LocateAnything: Fast and High-Quality Vision-Language Grounding with Parallel Box Decoding

LocateAnything accelerates VLM visual grounding by decoding bounding boxes as atomic parallel units instead of serial token streams.

How can we make vision-language models perform visual grounding and detection faster and more accurately by treating bounding boxes as atomic units rather than serial token streams?

Vision-language models typically generate bounding boxes as a sequence of individual coordinate tokens, creating a serial bottleneck that slows down inference and ignores the coupled nature of 2D geometry.

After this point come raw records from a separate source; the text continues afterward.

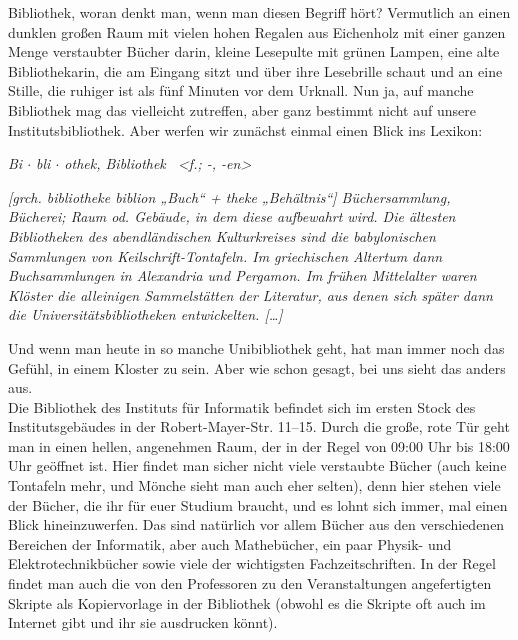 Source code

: Bibliothek, woran denkt man, wenn man diesen Begriff hört? Vermutlich an einen dunklen großen Raum mit vielen hohen Regalen aus Eichenholz mit einer ganzen Menge verstaubter Bücher darin, kleine Lesepulte mit grünen Lampen, eine alte Bibliothekarin, die am Eingang sitzt und über ihre Lesebrille schaut und an eine Stille, die ruhiger ist als fünf Minuten vor dem Urknall. Nun ja, auf manche Bibliothek mag das vielleicht zutreffen, aber ganz bestimmt nicht auf unsere Institutsbibliothek. Aber werfen wir zunächst einmal einen Blick ins Lexikon:\\

\begin{flushright}
\textit{Bi $\cdot$ bli $\cdot$ o\textasciiacute thek, Bi\textbar bli\textbar o\textbar thek~ \textless f.; -, -en\textgreater}

\textit{[grch. bibliotheke biblion „Buch“ + theke „Behältnis“] Büchersammlung, Bücherei; Raum od. Gebäude, in dem diese aufbewahrt wird. Die ältesten Bibliotheken des abendländischen Kulturkreises sind die babylonischen Sammlungen von Keilschrift-Tontafeln. Im griechischen Altertum dann Buchsammlungen in Alexandria und Pergamon. Im frühen Mittelalter waren Klöster die alleinigen Sammelstätten der Literatur, aus denen sich später dann die Universitätsbibliotheken entwickelten. [\dots]}
\end{flushright}

Und wenn man heute in so manche Unibibliothek geht, hat man immer noch das Gefühl, in einem Kloster zu sein. Aber wie schon gesagt, bei uns sieht das anders aus.\\

Die Bibliothek des Instituts für Informatik befindet sich im ersten Stock des Institutsgebäudes in der Robert-Mayer-Str. 11–15. Durch die große, rote Tür geht man in einen hellen, angenehmen Raum, der in der Regel von 09:00 Uhr bis 18:00 Uhr geöffnet ist. Hier findet man sicher nicht viele verstaubte Bücher (auch keine Tontafeln mehr, und Mönche sieht man auch eher selten), denn hier stehen viele der Bücher, die ihr für euer Studium braucht, und es lohnt sich immer, mal einen Blick hineinzuwerfen. Das sind natürlich vor allem Bücher aus den verschiedenen Bereichen der Informatik, aber auch Mathebücher, ein paar Physik- und Elektrotechnikbücher sowie viele der wichtigsten Fachzeitschriften. In der Regel findet man auch die von den Professoren zu den Veranstaltungen angefertigten Skripte als Kopiervorlage in der Bibliothek (obwohl es die Skripte oft auch im Internet gibt und ihr sie ausdrucken könnt).\\

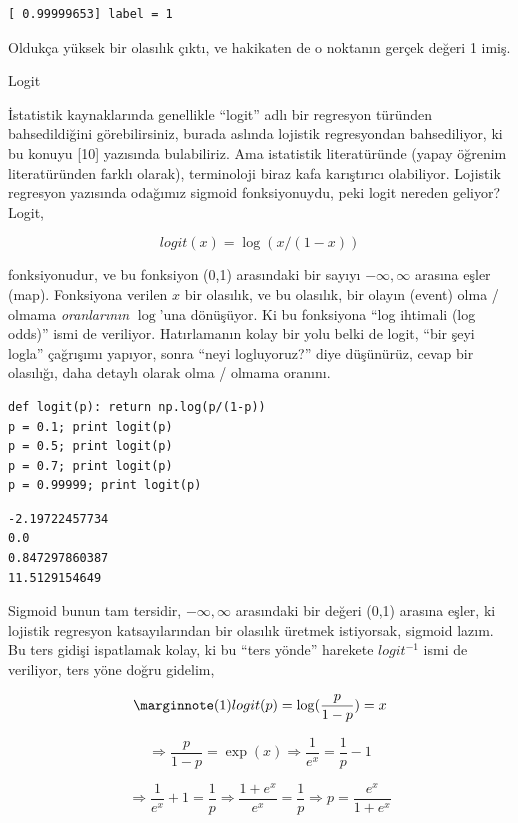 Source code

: \documentclass[12pt,fleqn]{article}\usepackage{../../common}
\begin{document}
\begin{verbatim}
[ 0.99999653] label = 1
\end{verbatim}

Oldukça yüksek bir olasılık çıktı, ve hakikaten de o noktanın gerçek değeri 1
imiş.

Logit

İstatistik kaynaklarında genellikle ``logit'' adlı bir regresyon türünden
bahsedildiğini görebilirsiniz, burada aslında lojistik regresyondan
bahsediliyor, ki bu konuyu [10] yazısında bulabiliriz. Ama istatistik
literatüründe (yapay öğrenim literatüründen farklı olarak), terminoloji
biraz kafa karıştırıcı olabiliyor. Lojistik regresyon yazısında odağımız
sigmoid fonksiyonuydu, peki logit nereden geliyor?  Logit,

$$ logit(x) = \log ( x/(1-x) ) $$

fonksiyonudur, ve bu fonksiyon (0,1) arasındaki bir sayıyı $-\infty,\infty$
arasına eşler (map). Fonksiyona verilen $x$ bir olasılık, ve bu olasılık, bir
olayın (event) olma / olmama {\em oranlarının} $\log$'una dönüşüyor. Ki bu
fonksiyona ``log ihtimali (log odds)'' ismi de veriliyor. Hatırlamanın kolay bir
yolu belki de logit, ``bir şeyi logla'' çağrışımı yapıyor, sonra ``neyi
logluyoruz?'' diye düşünürüz, cevap bir olasılığı, daha detaylı olarak olma /
olmama oranını.

\begin{verbatim}
def logit(p): return np.log(p/(1-p))
p = 0.1; print logit(p)
p = 0.5; print logit(p)
p = 0.7; print logit(p)
p = 0.99999; print logit(p)
\end{verbatim}

\begin{verbatim}
-2.19722457734
0.0
0.847297860387
11.5129154649
\end{verbatim}

Sigmoid bunun tam tersidir, $-\infty,\infty$ arasındaki bir değeri (0,1) arasına
eşler, ki lojistik regresyon katsayılarından bir olasılık üretmek istiyorsak,
sigmoid lazım. Bu ters gidişi ispatlamak kolay, ki bu ``ters yönde'' harekete
$logit^{-1}$ ismi de veriliyor, ters yöne doğru gidelim,

$$ 
\mlabel{1}
logit(p) = \log ( \frac{p}{1-p} ) = x
$$

$$ 
\Rightarrow  \frac{p}{1-p} = \exp(x) 
\Rightarrow \frac{1}{e^x} = \frac{1}{p}-1
$$

$$ 
\Rightarrow \frac{1}{e^x} + 1 = \frac{1}{p}
\Rightarrow \frac{1+e^x}{e^x} =  \frac{1}{p}
\Rightarrow p = \frac{e^x}{1+e^x}
 $$
\end{document}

LocateAnything introduces Parallel Box Decoding (PBD), which treats each bounding box as an atomic unit and predicts all four coordinates in a single parallel step. This approach achieves up to 2.5× higher decoding throughput than existing methods while simultaneously improving localization accuracy across diverse benchmarks.

Paper Primer

Standard next-token prediction forces models to serialize 2D boxes into 1D streams, which is both slow and structurally mismatched to the task. LocateAnything replaces this with a block-based formulation where the model predicts the full coordinate set for a box simultaneously, preserving geometric coherence.

To handle complex scenes where parallel decoding might falter, the authors implement a Hybrid Mode. The model defaults to parallel generation but monitors for format violations or spatial ambiguity, falling back to standard autoregressive decoding only for problematic blocks.

LocateAnything significantly advances the speed-accuracy frontier for visual grounding.

Evaluations on LVIS and COCO benchmarks show consistent gains in F1-score at high IoU thresholds compared to state-of-the-art VLM-based detectors. Achieves up to 2.5× higher decoding throughput than quantized-based models and 10× higher than standard textual-based VLMs.

The model maintains high precision in dense, cluttered environments.

Performance on dense detection benchmarks like VisDrone and Dense200. Outperforms the related Rex-Omni model by 4.1 points on VisDrone mean F1.

Why is this approach better than simply using existing multi-token prediction methods?

Existing methods treat token streams as generic sequences, leading to arbitrary chunking that ignores the structure of bounding boxes. LocateAnything aligns its prediction blocks specifically with the atomic units of a bounding box, preventing the model from learning unreliable cross-boundary patterns.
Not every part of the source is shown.